Specifically, WLF contends the following in its letter:

  • The distribution of medical textbooks is speech protected by the First Amendment;
  • Although CMS is not banning speech, it is substantially burdening speech (and such burdens are subject to First Amendment constraints);
  • The Sunshine final rule’s disclosure requirement imposes a substantial burden on the right to speak by distributing medical textbooks;
  • Application of the Sunshine Act to medical textbooks does not serve any substantial government interests; and
  • CMS can avoid First Amendment difficulties by construing the Act as inapplicable to medical textbooks.

“Applying the reporting requirements to medical textbooks would constitute a serious infringement on the First Amendment rights of pharmaceutical companies to disseminate medical texts and the First Amendment rights of doctors to receive such information,” WLF Chief Counsel Richard A. Samp wrote in the letter to CMS Acting Administrator Marilyn Tavenner.

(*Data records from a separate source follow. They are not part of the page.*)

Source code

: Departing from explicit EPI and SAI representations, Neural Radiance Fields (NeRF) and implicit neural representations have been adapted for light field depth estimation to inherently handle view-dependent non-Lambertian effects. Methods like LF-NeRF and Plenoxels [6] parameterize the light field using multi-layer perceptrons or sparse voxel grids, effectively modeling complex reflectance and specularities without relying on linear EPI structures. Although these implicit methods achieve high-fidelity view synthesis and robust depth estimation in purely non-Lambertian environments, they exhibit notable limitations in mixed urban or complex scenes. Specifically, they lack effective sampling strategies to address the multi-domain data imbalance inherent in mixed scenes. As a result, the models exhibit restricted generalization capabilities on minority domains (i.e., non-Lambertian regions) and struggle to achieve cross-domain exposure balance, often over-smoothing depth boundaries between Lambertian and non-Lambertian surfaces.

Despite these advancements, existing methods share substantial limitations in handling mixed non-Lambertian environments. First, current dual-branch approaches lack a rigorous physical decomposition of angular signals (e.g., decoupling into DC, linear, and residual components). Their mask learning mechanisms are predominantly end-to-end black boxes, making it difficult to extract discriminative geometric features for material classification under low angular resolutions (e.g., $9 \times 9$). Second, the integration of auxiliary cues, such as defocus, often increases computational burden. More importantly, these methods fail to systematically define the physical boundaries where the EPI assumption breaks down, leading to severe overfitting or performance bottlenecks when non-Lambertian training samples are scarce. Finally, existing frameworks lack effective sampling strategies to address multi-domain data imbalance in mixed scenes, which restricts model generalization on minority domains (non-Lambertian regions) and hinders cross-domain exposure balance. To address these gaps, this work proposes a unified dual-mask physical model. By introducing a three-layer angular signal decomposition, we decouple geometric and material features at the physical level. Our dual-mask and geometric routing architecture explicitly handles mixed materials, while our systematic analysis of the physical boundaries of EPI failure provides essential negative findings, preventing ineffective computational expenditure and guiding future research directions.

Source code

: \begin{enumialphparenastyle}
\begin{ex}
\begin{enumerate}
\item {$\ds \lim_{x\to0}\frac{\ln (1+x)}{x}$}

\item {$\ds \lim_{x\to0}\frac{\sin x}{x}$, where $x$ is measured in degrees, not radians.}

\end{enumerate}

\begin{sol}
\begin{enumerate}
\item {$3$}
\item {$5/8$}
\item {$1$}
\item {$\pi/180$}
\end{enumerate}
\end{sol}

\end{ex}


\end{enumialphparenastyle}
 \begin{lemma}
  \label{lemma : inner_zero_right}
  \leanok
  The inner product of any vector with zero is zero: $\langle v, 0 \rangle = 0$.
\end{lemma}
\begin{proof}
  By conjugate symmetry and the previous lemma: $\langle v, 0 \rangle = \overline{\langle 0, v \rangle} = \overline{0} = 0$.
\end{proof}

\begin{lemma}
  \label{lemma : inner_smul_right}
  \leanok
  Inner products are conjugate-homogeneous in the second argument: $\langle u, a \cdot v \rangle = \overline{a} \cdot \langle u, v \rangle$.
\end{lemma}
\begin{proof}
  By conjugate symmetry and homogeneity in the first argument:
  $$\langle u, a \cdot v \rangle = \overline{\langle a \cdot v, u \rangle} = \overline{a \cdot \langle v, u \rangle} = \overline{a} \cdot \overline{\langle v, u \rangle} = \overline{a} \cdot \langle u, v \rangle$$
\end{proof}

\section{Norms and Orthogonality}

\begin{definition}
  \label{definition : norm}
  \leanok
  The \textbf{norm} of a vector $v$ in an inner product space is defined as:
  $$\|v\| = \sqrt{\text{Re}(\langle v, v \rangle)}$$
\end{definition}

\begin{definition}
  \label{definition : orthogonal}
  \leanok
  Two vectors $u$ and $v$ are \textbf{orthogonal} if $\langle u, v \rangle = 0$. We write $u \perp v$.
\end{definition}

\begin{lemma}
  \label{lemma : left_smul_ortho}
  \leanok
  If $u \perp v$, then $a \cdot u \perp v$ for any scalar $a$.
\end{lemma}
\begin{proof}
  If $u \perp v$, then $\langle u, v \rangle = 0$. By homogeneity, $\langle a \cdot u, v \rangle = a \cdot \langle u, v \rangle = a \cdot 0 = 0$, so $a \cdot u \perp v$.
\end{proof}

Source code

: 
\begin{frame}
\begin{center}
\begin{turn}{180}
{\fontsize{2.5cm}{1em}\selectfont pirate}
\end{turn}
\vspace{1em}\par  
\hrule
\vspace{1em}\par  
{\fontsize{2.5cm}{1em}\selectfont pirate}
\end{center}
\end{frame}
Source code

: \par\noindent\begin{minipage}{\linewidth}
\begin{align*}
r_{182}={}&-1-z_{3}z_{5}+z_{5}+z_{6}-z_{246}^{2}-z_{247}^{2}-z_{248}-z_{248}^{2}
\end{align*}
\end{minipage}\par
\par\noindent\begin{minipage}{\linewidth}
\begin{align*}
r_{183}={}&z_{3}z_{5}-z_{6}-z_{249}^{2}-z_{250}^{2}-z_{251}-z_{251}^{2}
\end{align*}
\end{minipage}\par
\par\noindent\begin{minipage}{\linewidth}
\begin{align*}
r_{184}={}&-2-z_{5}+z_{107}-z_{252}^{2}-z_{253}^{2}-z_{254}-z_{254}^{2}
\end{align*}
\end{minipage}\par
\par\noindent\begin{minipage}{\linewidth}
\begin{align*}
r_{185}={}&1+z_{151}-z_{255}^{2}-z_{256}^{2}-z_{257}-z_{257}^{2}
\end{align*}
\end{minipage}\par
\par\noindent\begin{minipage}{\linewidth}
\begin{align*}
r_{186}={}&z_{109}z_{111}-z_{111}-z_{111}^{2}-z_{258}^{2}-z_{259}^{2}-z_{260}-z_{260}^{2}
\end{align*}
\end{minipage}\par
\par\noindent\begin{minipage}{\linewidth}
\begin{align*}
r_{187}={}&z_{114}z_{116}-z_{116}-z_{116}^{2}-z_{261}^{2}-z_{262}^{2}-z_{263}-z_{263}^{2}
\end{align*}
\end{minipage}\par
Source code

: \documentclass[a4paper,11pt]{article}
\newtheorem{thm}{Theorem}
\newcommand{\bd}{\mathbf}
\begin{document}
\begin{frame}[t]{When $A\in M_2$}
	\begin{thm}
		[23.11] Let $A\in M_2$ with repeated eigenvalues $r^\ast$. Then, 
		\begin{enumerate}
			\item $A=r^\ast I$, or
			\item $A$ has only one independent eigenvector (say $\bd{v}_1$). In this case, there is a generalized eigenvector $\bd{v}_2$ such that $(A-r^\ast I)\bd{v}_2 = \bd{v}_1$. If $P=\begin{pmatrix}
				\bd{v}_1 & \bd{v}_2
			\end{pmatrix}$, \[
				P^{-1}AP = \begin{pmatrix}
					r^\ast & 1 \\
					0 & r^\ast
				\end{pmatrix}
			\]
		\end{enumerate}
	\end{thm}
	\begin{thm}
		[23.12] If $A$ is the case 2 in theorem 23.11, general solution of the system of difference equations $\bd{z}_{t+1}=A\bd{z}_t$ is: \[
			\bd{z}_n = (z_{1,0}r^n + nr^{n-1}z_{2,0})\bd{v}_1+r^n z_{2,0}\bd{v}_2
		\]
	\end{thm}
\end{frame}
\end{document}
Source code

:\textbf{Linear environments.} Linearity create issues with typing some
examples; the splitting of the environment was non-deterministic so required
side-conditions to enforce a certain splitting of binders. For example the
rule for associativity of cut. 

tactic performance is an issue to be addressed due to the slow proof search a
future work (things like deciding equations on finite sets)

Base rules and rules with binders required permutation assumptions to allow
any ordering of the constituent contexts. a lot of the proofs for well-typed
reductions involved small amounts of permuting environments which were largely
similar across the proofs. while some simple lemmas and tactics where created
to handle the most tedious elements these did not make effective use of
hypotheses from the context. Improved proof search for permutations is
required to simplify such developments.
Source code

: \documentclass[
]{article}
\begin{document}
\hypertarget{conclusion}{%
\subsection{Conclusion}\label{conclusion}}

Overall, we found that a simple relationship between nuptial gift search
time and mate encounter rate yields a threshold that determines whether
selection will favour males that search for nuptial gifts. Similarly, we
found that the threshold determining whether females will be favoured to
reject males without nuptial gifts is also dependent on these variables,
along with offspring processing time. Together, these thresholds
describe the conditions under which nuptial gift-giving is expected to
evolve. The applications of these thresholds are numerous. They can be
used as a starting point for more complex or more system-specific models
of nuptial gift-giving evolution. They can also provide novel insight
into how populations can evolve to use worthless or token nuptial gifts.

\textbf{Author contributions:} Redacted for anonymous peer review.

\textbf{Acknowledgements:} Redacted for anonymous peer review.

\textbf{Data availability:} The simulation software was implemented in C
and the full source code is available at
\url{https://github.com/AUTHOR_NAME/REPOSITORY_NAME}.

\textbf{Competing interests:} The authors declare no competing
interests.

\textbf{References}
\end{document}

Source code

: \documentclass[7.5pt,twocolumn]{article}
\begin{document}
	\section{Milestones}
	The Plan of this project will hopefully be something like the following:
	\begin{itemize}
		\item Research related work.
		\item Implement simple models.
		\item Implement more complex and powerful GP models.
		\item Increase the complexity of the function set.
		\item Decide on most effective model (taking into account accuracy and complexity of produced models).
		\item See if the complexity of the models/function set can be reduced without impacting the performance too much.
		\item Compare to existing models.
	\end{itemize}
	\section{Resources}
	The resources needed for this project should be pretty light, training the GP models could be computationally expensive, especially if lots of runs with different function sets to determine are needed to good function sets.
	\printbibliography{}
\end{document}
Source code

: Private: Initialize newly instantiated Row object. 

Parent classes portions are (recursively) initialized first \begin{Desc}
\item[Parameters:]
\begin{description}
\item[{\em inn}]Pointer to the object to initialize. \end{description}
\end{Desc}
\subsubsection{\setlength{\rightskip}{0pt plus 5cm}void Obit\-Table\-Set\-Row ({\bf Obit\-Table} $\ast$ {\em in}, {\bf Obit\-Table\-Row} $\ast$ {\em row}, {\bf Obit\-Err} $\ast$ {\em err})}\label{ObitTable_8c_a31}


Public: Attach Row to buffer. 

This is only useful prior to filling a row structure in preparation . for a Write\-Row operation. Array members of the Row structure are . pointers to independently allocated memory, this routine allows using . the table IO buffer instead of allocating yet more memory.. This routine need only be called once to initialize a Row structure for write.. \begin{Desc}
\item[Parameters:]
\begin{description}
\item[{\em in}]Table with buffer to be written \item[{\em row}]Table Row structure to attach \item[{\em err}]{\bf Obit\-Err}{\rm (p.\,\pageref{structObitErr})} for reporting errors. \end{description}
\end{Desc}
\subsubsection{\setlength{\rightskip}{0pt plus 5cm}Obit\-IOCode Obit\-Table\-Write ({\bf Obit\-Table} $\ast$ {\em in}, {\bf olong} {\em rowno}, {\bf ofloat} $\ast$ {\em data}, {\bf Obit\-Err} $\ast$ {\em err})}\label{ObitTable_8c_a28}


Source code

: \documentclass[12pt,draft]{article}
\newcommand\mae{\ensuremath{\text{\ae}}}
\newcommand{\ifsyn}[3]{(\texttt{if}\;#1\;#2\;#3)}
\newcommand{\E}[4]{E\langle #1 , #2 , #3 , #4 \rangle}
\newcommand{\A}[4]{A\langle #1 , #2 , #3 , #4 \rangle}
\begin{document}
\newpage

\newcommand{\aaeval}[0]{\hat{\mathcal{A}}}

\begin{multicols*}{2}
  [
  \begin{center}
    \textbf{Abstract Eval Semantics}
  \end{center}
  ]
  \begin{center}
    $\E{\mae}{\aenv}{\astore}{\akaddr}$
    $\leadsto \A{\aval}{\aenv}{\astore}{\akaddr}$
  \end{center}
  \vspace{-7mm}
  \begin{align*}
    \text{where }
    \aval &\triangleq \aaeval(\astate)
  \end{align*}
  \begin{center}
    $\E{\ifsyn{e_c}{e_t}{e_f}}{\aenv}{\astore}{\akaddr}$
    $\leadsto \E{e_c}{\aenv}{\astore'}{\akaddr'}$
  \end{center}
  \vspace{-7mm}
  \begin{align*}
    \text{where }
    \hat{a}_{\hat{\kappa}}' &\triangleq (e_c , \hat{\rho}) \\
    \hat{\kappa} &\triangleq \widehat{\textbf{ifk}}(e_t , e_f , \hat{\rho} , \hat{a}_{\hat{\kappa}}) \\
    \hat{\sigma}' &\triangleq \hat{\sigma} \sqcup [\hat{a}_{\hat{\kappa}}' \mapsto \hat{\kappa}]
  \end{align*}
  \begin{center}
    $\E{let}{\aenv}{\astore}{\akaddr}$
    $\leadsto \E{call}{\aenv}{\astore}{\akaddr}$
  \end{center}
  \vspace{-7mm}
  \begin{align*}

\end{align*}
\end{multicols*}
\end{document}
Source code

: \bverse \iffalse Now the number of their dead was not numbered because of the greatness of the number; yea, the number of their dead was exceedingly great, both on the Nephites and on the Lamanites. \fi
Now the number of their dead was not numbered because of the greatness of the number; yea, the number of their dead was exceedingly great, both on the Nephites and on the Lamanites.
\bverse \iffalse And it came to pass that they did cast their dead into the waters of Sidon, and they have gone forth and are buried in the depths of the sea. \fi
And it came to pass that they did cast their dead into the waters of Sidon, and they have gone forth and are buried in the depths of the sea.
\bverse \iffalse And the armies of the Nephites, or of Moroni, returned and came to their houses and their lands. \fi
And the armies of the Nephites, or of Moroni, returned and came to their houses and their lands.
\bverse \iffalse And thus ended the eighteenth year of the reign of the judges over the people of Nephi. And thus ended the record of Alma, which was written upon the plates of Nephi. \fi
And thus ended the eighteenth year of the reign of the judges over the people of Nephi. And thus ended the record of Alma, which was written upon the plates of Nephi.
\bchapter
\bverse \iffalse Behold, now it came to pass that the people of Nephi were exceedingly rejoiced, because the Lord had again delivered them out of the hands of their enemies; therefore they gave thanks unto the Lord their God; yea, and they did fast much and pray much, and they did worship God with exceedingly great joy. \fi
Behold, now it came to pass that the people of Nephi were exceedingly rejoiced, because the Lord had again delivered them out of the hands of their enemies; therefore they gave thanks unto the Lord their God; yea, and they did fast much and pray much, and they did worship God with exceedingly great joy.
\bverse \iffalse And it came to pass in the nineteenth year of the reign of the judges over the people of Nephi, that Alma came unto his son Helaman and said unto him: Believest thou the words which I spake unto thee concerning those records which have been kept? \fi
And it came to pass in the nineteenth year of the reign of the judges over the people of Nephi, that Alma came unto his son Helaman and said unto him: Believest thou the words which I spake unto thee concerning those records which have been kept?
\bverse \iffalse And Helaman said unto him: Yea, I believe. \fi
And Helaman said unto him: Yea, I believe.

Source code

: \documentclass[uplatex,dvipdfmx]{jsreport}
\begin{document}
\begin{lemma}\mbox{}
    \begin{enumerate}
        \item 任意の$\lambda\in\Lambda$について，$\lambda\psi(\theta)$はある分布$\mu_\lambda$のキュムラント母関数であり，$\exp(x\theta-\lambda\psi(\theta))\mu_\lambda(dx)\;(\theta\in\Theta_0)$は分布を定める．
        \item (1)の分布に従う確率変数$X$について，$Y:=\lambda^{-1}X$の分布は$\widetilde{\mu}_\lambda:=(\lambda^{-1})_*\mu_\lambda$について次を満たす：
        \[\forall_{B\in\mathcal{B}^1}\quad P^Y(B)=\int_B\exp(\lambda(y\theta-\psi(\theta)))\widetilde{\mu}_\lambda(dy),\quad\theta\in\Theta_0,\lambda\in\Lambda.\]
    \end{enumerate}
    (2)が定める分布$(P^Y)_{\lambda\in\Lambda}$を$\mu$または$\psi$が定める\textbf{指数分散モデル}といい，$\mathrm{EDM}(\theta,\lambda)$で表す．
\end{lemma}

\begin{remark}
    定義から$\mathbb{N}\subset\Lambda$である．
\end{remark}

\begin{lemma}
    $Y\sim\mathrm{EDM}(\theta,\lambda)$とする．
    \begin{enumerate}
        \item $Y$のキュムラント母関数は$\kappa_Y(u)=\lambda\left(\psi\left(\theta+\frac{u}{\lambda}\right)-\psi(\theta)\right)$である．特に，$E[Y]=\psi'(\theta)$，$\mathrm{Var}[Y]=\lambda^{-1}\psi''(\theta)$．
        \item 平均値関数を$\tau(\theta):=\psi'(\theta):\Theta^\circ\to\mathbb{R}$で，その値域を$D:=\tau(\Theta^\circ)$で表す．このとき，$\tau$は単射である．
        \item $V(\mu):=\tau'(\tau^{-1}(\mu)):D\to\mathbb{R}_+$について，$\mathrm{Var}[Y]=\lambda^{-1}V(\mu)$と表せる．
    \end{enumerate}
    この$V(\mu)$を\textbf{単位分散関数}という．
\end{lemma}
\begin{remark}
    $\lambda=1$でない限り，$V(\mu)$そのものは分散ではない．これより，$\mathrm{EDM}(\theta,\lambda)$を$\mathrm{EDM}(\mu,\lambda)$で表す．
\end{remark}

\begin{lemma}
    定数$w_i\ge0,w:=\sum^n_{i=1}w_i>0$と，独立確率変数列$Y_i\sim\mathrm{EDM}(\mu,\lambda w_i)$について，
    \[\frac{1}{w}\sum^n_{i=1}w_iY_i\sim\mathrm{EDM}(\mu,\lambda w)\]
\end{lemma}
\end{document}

“The U.S. Supreme Court has repeatedly held that disclosure requirements of this sort [imposed by the final rule] are subject to ‘exacting scrutiny’ and can pass muster under the First Amendment only if shown to serve important government interests that outweigh the burdens they impose on speakers,” the letter states.

The WLF also states that the burden of reporting and doctors’ concerns about being included on a list of those receiving payments from drug companies will cause doctors to decline offers of medical textbooks and cause companies to cease disseminating them. Because medical textbooks communicate truthful information that helps doctors treat patients, the WLF asserts that they are fully protected by the First Amendment, as demonstrated by multiple U.S. Supreme Court decisions. “By all accounts, medical textbooks supplied by drug companies to doctors ‘directly benefit patients’ – doctors regularly use information gleaned from the textbooks in their treatment of patients,” according to the WLF.

As further evidence that medical textbooks constitute protected speech under the First Amendment, the WLF states that its 1998 lawsuit against the Food and Drug Administration (FDA) resulted in the FDA being subject to a permanent injunction limiting FDA authority to suppress manufacturer dissemination of medical textbooks discussing off-label uses of their FDA-approved products.

“There is little evidence that Congress intended to single out textbook dissemination and other expressive activities for special disapprobation, but the effect of the Act (as interpreted by CMS) is to burden this expressive activity to such an extent that much of the activity will cease,” the WLF letter states. Samp concludes the letter by stating that “in light of the grave constitutional issues raised by CMS’s rule, courts will not defer to CMS’s reading of the Act … even if they deem it a plausible reading,” and advises CMS to reconsider and allow these educational materials to be excluded from reporting requirements.

“Exempting these as educational items not only makes sense under the Sunshine Act, it makes great public policy sense,” CHC’s Kamp said. “Informing doctors about the latest science and practice guidelines drives improved patient care. Everyone can salute that result.”